Directions:
Scan the records for the string "中国植物志" and copy every line that holds it.

Data shown:
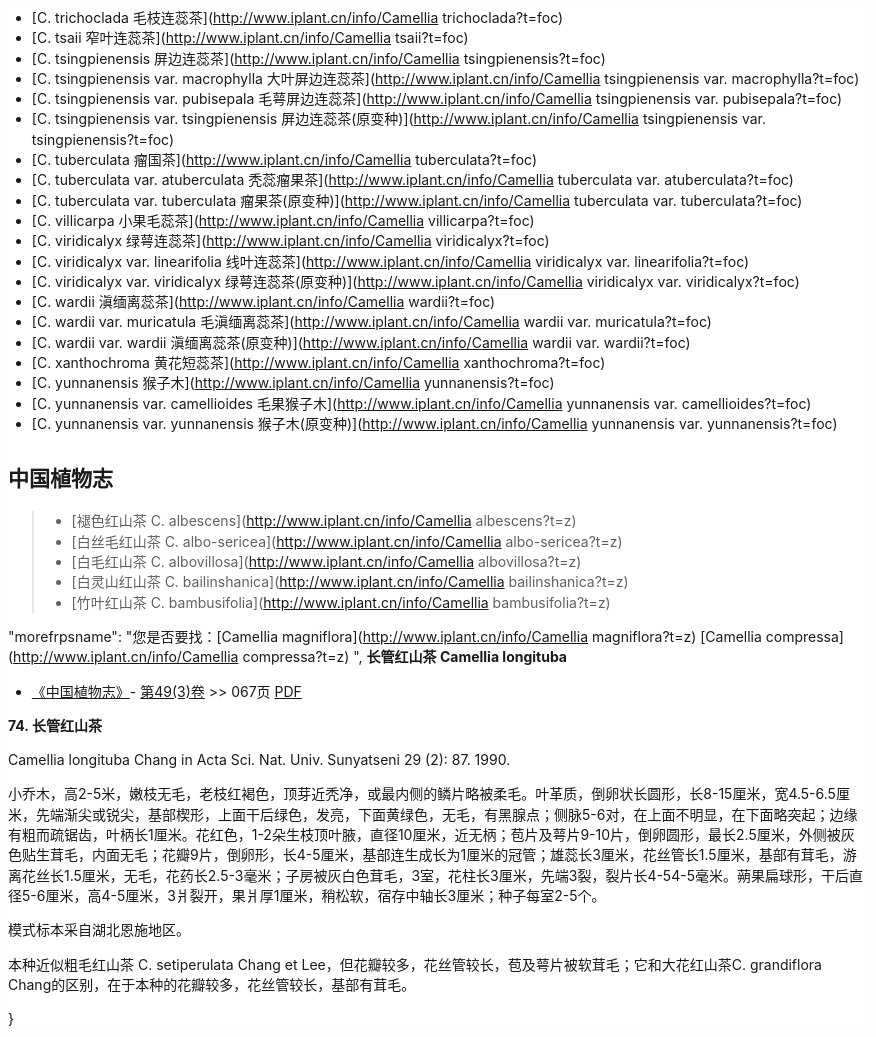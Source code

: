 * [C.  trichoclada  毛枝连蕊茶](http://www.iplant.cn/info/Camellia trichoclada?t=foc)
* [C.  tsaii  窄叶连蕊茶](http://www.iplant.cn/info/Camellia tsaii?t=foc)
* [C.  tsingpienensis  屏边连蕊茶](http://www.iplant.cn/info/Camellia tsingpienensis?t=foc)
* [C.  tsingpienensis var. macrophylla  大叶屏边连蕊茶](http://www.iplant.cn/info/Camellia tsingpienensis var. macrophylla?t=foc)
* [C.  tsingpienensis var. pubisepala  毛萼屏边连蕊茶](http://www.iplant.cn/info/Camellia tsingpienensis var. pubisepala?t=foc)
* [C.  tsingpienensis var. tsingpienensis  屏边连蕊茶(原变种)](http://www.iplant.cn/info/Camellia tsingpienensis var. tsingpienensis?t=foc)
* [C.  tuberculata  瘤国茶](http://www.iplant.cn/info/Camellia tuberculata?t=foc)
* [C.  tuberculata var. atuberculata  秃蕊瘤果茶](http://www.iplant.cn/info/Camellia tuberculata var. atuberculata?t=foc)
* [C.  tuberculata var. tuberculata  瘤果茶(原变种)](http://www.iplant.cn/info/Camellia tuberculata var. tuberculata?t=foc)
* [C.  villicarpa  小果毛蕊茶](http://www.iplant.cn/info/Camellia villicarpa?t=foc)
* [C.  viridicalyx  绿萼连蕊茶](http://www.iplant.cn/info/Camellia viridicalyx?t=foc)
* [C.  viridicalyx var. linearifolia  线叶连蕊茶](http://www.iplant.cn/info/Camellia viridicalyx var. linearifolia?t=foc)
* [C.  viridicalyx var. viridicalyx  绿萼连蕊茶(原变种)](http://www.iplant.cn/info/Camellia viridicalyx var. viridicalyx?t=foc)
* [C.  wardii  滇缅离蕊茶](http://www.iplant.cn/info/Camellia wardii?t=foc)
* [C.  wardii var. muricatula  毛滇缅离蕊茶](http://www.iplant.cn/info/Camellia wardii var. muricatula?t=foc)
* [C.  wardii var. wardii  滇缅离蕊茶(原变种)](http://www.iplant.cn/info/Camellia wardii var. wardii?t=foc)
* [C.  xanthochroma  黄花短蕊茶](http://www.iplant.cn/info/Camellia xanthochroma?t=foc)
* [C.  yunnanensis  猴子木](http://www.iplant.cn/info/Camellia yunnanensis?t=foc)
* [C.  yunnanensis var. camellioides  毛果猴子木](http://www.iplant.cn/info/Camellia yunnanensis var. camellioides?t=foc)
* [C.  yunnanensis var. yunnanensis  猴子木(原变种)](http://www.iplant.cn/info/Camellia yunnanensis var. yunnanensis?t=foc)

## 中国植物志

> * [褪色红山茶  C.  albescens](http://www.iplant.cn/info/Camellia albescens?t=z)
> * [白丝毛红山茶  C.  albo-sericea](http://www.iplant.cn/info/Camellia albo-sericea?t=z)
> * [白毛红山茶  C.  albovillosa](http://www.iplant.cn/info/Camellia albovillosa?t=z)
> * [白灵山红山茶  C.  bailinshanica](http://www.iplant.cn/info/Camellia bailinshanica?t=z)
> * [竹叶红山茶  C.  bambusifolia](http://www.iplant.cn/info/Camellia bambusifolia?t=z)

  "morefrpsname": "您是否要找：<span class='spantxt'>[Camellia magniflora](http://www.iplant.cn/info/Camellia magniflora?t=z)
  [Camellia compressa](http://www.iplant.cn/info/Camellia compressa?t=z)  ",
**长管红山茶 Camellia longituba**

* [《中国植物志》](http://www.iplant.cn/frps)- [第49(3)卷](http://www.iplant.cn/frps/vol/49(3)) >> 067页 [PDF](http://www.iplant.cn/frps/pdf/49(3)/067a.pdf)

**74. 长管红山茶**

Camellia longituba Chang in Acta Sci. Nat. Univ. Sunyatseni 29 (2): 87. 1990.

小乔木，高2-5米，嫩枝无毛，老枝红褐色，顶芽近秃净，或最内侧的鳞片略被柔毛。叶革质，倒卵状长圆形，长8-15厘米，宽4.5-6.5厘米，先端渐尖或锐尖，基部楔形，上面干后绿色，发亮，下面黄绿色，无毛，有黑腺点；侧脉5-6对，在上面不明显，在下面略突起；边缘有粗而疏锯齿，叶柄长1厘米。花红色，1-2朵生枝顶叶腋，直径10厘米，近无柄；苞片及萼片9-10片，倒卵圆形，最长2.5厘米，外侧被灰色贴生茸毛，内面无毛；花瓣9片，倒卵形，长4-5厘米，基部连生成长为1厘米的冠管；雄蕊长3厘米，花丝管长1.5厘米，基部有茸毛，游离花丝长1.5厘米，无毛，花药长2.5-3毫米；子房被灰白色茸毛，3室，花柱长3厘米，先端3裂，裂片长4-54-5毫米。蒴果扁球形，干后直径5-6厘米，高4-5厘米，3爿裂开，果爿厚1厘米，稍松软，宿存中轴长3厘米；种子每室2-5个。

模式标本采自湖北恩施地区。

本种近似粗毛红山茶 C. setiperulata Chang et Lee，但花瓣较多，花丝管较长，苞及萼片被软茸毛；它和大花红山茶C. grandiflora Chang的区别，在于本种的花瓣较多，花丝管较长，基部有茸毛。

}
...
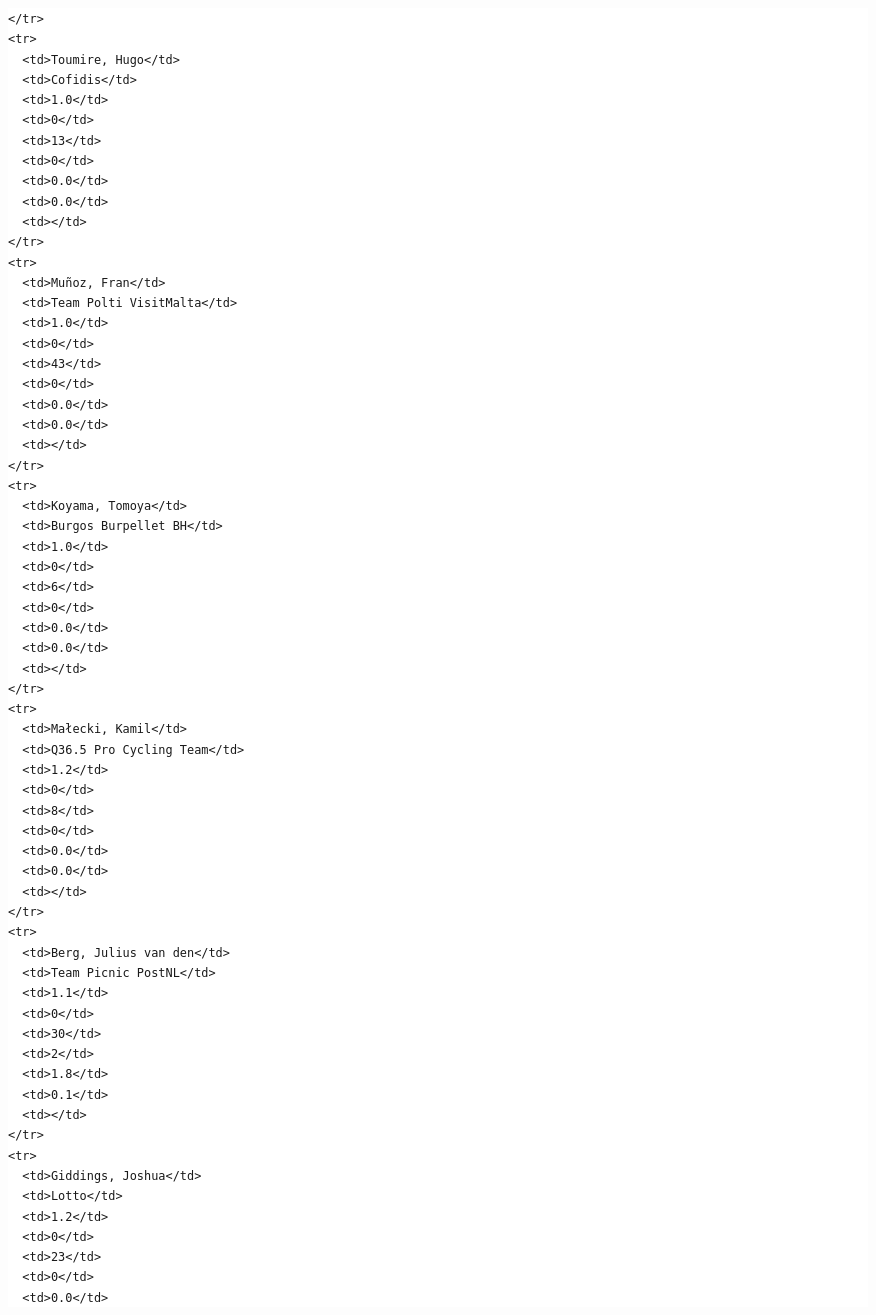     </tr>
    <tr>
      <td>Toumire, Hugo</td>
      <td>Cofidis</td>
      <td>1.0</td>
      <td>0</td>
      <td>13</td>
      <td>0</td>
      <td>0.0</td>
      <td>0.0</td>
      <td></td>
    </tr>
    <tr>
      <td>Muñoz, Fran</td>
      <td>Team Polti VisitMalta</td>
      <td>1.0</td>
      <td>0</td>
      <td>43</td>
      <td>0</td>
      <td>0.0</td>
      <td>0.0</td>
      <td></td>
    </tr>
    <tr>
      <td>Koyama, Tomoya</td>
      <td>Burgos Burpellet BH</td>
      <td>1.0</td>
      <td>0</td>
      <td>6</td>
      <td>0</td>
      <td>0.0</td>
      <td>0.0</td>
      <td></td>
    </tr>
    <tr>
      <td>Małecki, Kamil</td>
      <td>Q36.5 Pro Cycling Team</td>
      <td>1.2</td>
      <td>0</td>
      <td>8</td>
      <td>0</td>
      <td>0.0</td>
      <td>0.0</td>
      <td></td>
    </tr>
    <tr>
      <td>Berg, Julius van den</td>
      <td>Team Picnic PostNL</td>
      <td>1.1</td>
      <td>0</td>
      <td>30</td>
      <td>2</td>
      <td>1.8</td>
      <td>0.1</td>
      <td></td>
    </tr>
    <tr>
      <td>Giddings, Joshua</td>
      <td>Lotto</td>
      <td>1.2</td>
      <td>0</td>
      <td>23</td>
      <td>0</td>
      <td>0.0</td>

Result of the exercise:
## 中国植物志
* [《中国植物志》](http://www.iplant.cn/frps)- [第49(3)卷](http://www.iplant.cn/frps/vol/49(3)) >> 067页 [PDF](http://www.iplant.cn/frps/pdf/49(3)/067a.pdf)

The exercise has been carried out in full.